Problem requirements:
Search the material below for the word "learning". Copy every line where it is found.

Entries shown:
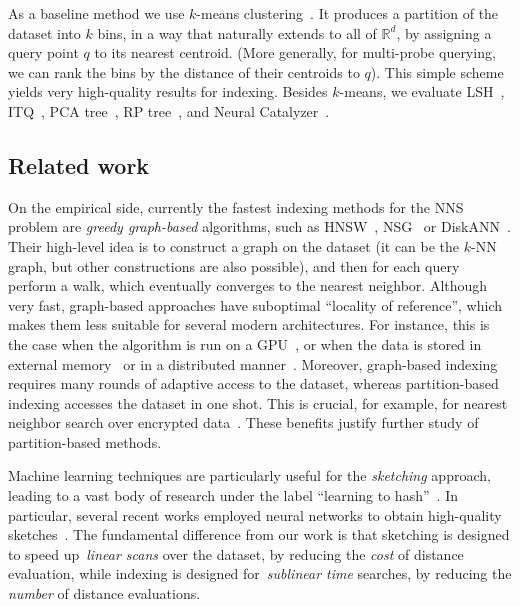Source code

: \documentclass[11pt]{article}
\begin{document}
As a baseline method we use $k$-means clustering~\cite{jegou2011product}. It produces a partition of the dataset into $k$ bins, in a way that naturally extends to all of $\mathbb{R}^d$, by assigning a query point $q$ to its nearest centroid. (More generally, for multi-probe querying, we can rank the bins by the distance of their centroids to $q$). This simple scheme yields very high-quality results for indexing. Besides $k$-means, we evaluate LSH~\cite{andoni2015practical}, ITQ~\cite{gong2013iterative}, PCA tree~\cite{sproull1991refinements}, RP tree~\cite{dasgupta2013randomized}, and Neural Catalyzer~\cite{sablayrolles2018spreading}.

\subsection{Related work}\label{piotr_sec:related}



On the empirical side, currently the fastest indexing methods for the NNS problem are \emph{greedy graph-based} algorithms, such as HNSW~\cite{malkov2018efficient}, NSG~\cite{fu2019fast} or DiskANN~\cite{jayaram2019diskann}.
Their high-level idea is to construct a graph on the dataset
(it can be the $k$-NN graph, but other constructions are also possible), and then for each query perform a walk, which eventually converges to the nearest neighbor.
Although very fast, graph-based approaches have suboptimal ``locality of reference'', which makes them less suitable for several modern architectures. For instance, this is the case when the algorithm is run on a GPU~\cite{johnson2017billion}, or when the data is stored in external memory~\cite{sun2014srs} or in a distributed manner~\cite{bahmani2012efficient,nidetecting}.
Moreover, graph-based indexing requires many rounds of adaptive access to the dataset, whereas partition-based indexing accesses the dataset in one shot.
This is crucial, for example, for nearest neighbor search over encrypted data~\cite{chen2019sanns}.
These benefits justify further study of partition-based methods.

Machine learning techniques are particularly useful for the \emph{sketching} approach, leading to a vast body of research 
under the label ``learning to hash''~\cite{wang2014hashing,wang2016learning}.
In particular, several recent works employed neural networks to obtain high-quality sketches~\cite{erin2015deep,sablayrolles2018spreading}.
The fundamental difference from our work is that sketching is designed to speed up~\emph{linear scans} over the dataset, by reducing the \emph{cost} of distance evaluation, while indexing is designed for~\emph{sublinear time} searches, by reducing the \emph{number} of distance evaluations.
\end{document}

Written solution:
Machine learning techniques are particularly useful for the \emph{sketching} approach, leading to a vast body of research 
under the label ``learning to hash''~\cite{wang2014hashing,wang2016learning}.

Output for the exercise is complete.